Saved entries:
Start of Block

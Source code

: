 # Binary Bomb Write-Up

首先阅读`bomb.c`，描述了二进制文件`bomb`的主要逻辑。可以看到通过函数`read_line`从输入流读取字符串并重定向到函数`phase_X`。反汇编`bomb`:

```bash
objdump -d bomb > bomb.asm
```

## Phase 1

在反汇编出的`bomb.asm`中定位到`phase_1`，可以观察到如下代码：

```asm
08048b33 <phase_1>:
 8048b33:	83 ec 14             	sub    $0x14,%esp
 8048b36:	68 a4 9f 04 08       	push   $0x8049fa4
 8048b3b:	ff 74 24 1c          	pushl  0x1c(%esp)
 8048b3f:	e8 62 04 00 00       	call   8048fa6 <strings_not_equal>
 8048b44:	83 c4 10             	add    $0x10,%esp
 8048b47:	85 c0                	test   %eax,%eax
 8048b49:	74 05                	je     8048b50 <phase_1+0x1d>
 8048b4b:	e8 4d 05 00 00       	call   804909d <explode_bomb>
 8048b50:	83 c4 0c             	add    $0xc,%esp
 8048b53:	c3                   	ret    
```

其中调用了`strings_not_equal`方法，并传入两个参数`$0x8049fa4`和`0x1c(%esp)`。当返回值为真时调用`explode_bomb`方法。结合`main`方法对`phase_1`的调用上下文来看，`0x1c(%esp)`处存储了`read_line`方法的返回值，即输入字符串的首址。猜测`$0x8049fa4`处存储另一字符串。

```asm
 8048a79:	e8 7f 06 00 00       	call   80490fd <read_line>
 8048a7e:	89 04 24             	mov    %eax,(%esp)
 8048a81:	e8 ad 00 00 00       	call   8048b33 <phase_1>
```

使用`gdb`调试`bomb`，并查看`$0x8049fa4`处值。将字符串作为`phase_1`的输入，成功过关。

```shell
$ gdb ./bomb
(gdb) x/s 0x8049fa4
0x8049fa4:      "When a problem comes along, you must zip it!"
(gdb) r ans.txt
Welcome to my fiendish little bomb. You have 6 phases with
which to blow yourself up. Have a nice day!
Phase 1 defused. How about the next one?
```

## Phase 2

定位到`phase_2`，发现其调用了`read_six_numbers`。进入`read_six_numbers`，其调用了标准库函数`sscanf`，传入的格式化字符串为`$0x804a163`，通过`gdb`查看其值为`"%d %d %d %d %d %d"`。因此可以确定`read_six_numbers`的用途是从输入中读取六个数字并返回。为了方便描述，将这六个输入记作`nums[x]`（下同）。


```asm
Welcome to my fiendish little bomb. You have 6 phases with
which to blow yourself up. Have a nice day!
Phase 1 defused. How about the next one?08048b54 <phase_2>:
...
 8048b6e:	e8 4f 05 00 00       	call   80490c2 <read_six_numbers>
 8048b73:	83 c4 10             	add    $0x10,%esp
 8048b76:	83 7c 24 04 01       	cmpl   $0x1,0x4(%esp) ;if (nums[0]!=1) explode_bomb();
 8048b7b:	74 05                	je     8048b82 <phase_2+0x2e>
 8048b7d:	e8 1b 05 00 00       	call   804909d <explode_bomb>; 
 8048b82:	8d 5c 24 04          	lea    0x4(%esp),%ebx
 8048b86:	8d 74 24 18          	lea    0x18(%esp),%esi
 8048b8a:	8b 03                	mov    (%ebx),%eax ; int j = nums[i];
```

End of Block
Start of Block

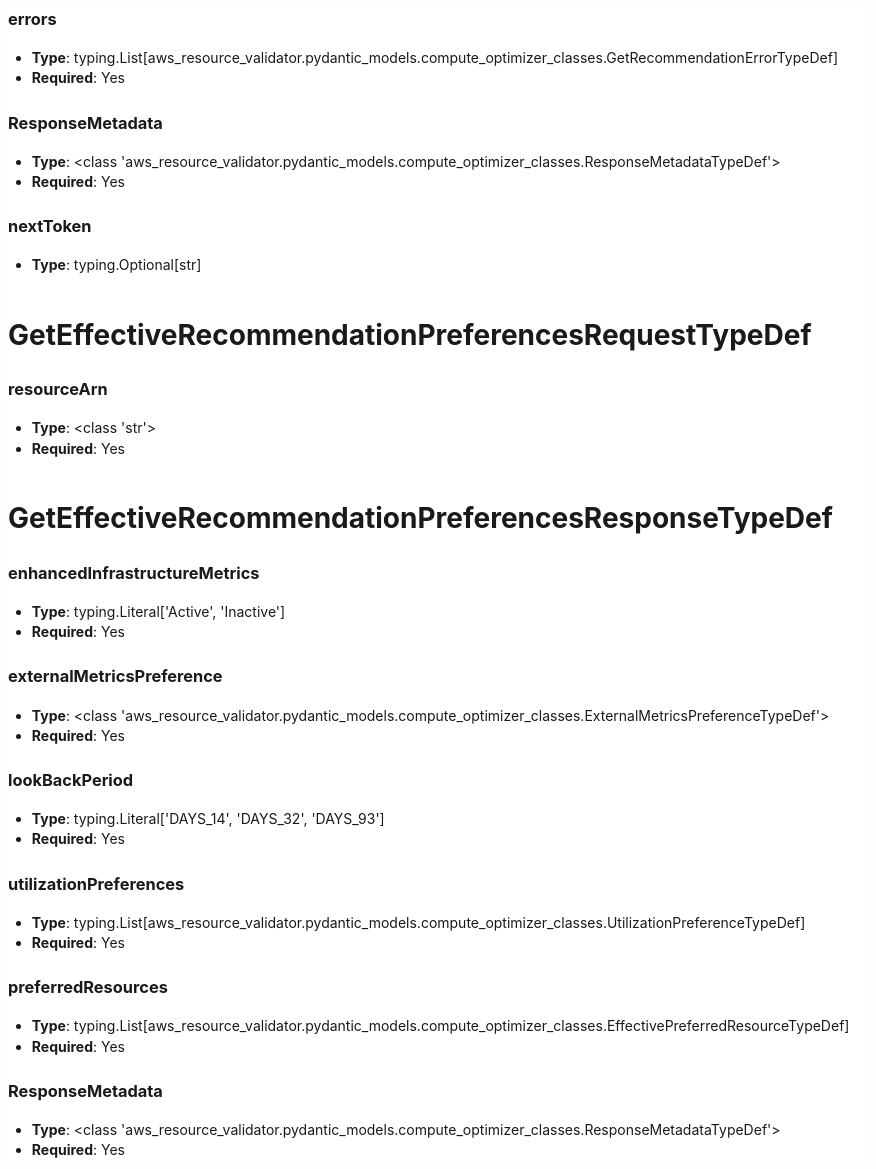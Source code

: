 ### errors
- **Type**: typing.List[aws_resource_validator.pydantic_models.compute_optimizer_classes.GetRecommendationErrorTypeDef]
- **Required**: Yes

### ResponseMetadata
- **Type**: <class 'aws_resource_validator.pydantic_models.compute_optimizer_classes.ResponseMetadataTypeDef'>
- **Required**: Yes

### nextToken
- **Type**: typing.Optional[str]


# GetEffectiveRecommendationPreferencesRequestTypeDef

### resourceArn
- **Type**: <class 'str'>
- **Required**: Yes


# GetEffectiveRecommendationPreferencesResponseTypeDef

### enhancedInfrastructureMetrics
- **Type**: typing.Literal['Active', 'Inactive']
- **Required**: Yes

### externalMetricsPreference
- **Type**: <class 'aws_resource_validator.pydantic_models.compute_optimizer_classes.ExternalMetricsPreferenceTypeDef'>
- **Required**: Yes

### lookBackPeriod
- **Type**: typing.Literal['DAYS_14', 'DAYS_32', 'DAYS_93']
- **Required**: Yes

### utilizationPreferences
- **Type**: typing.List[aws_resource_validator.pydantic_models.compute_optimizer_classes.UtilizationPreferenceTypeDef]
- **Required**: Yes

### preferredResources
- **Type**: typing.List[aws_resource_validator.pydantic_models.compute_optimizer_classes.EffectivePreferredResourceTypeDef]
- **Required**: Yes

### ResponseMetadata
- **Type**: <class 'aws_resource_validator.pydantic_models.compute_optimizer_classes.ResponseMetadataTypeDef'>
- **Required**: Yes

End of Block
Start of Block

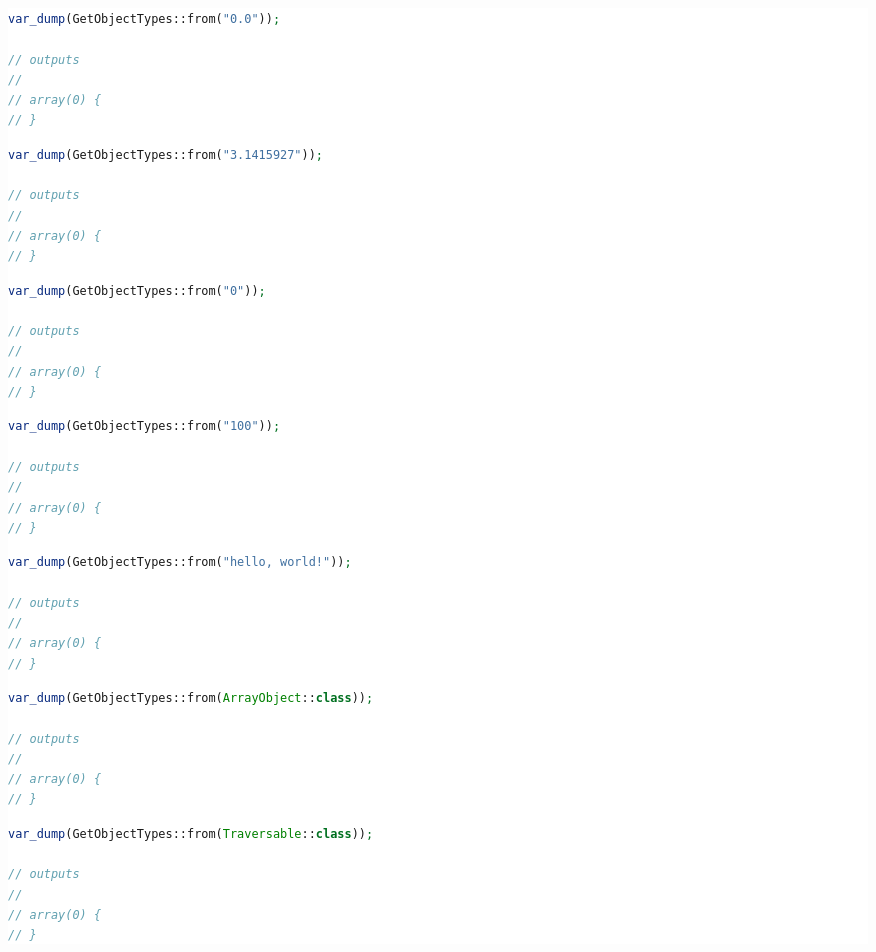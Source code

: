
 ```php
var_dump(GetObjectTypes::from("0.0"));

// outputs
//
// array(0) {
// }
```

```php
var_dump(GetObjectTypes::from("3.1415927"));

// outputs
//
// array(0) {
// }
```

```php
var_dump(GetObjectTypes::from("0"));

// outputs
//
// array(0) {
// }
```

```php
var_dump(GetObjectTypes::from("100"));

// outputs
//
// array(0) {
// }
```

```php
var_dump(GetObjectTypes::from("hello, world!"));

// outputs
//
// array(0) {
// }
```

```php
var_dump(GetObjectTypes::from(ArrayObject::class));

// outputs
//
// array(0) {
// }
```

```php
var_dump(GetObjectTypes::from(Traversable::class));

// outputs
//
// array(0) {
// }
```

End of Block

### EXERCISE
Your task is to copy every line in the entries that holds the string "call".

### SOLUTION TO THIS EXERCISE
 8048b3f:	e8 62 04 00 00       	call   8048fa6 <strings_not_equal>
 8048b4b:	e8 4d 05 00 00       	call   804909d <explode_bomb>
 8048a79:	e8 7f 06 00 00       	call   80490fd <read_line>
 8048a81:	e8 ad 00 00 00       	call   8048b33 <phase_1>
 8048b6e:	e8 4f 05 00 00       	call   80490c2 <read_six_numbers>
 8048b7d:	e8 1b 05 00 00       	call   804909d <explode_bomb>; 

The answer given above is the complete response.